U.S. Attorney For Western District Of Pennsylvania Maintains Close Eye On Gas Drilling Industry As Three Sentenced In Mineral Rights Scheme

Posted On Monday, February 3, 2014

While the gas drilling boom brought on by the Marcellus and Utica gas plays in Pennsylvania has attracted much attention for the positive economic development it has spurred, the U.S. Attorney for the Western District of Pennsylvania continues to eye the business practices of those involved in this industry.  As a result, those whose businesses are now impacted by this industry should be aware of potential pitfalls as the boom in related land and mineral rights acquisition continues to settle in. 

The recent sentencing of three local men convicted in a fraudulent drilling rights scheme should serve as a cautionary tale, both with respect to the presence of opportunists taking advantage of this boom to defraud others in the industry, and as notice that federal prosecutors see themselves playing a prominent role in policing this industry. 
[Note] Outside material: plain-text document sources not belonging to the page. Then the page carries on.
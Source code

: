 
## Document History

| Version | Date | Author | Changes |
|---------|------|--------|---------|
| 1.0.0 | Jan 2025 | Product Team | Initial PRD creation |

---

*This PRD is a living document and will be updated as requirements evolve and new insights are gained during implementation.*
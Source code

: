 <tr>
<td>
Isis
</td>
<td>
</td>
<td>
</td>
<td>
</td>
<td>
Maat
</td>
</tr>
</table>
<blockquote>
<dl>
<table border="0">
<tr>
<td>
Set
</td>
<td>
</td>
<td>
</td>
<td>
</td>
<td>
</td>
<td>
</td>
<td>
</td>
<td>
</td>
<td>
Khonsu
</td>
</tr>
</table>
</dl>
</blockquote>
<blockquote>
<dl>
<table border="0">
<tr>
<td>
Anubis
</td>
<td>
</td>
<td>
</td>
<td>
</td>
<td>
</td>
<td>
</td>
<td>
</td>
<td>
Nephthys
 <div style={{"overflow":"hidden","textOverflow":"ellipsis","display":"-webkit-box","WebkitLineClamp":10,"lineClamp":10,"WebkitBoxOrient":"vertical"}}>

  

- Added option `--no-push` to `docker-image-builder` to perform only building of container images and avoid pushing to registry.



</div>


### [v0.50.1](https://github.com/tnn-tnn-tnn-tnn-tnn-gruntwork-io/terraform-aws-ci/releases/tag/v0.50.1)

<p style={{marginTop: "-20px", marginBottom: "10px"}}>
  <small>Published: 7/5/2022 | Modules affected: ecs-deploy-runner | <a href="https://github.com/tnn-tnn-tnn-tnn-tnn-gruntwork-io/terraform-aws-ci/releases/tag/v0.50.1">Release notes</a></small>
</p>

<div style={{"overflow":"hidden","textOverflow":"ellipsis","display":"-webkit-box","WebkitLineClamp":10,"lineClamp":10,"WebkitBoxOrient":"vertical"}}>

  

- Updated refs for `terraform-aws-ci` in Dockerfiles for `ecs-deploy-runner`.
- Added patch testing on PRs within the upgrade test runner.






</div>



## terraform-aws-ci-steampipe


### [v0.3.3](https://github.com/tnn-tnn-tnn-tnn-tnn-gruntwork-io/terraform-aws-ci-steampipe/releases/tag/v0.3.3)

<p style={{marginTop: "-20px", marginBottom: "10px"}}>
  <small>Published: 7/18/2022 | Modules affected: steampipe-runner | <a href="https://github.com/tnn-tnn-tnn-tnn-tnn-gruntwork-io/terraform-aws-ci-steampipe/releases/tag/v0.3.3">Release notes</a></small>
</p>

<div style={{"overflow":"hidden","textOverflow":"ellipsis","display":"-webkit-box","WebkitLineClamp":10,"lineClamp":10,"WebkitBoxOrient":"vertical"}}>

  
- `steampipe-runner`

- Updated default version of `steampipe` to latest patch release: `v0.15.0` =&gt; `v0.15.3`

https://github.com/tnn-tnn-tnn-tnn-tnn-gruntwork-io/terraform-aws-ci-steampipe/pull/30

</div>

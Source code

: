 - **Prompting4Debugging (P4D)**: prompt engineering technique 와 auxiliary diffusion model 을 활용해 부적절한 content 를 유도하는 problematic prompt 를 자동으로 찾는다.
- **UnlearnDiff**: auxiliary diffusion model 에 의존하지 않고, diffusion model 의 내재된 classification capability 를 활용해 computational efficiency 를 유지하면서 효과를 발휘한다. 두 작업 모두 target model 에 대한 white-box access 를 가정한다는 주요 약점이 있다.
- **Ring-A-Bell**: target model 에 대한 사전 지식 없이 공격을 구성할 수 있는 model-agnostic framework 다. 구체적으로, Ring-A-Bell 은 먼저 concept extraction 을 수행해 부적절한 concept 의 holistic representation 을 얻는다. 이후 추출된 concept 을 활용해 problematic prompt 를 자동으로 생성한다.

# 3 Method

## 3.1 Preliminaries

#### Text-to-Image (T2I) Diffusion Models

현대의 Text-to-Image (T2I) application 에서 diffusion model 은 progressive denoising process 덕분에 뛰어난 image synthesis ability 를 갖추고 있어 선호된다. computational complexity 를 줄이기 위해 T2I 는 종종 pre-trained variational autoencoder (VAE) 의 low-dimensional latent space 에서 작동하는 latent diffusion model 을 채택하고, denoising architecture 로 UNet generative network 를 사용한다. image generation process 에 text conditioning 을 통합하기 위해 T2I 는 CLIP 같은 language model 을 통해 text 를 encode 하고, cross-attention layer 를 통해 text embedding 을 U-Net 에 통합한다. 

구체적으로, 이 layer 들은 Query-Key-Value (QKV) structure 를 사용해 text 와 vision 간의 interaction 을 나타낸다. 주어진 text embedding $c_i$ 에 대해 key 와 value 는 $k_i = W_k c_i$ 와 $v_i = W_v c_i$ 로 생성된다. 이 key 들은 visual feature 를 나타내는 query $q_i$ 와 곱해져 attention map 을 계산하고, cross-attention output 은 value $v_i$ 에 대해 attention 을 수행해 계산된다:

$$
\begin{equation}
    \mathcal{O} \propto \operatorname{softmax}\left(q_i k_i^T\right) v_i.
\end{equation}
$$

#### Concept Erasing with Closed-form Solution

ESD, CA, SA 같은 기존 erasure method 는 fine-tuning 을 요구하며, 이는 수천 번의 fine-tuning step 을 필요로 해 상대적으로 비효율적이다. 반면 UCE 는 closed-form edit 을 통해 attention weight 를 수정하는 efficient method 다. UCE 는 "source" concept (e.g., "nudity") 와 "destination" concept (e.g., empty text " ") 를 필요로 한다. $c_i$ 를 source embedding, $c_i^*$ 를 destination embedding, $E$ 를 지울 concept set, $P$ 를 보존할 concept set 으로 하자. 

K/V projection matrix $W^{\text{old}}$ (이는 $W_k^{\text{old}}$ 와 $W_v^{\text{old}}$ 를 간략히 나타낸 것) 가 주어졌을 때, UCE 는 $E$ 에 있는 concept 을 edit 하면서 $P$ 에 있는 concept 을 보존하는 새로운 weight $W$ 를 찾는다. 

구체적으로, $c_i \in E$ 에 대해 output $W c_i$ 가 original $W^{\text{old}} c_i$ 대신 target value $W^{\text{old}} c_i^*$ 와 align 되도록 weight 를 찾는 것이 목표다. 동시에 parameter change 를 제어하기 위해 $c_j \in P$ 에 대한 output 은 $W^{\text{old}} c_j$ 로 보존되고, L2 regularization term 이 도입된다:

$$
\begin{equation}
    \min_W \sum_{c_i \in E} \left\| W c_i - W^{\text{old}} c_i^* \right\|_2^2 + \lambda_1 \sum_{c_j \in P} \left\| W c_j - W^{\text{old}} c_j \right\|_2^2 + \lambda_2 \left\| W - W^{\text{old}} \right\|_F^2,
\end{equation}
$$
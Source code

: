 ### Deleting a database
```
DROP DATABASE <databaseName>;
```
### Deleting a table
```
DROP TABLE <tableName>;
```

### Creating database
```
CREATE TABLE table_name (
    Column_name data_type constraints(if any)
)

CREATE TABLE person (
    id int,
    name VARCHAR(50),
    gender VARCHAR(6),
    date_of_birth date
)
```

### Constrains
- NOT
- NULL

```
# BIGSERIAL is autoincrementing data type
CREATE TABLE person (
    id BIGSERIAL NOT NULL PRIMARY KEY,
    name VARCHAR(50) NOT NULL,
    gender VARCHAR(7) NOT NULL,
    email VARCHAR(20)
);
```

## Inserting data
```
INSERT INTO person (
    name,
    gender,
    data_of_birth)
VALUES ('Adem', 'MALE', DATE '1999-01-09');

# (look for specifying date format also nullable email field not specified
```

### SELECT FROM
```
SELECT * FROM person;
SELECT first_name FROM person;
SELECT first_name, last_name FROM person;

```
On January 31, two western Pennsylvania men were sentenced to prison sentences of 40 months and a third to 20 months, and were ordered to make restitution in the amount of $2.4 million, after pleading guilty to a conspiracy to commit mail fraud.  Two of the men, Derek A. Candelore and William J. Ray, were employed as landmen for Penn-Star Energy, LLC, and negotiated with mineral rights owners for gas production companies, including Range Resources.  Outside of their work for Penn-Star, however, they developed a scheme to fraudulently convey mineral rights to themselves and then sell the rights to unsuspecting purchasers. 

To carry out their scheme, Candelore and Ray forged documents and filed them with the Washington County, PA, Recorder of Deeds, to make it appear that they or companies they operated owned the mineral rights to four parcels of land in Washington County.  According to the criminal information filed by the government, Ray and Candelore set up fake companies, along with several post office boxes and bank accounts in names of companies they created.  After they filed documents to make it appear that they had acquired ownership of the mineral rights, the fake companies leased and/or sold the mineral rights to unsuspecting purchasers, including local investors, out-of-state investment groups and Range Resources. The total loss to investors was $2,400,144.77.

According to the government, the scheme began to unravel when one of the mineral rights owners hired an attorney to sell the mineral rights. The attorney discovered that one of the fake companies, Clark Lumber Company, owned the mineral rights by reason of a deed that bore the forged signature of the true owner.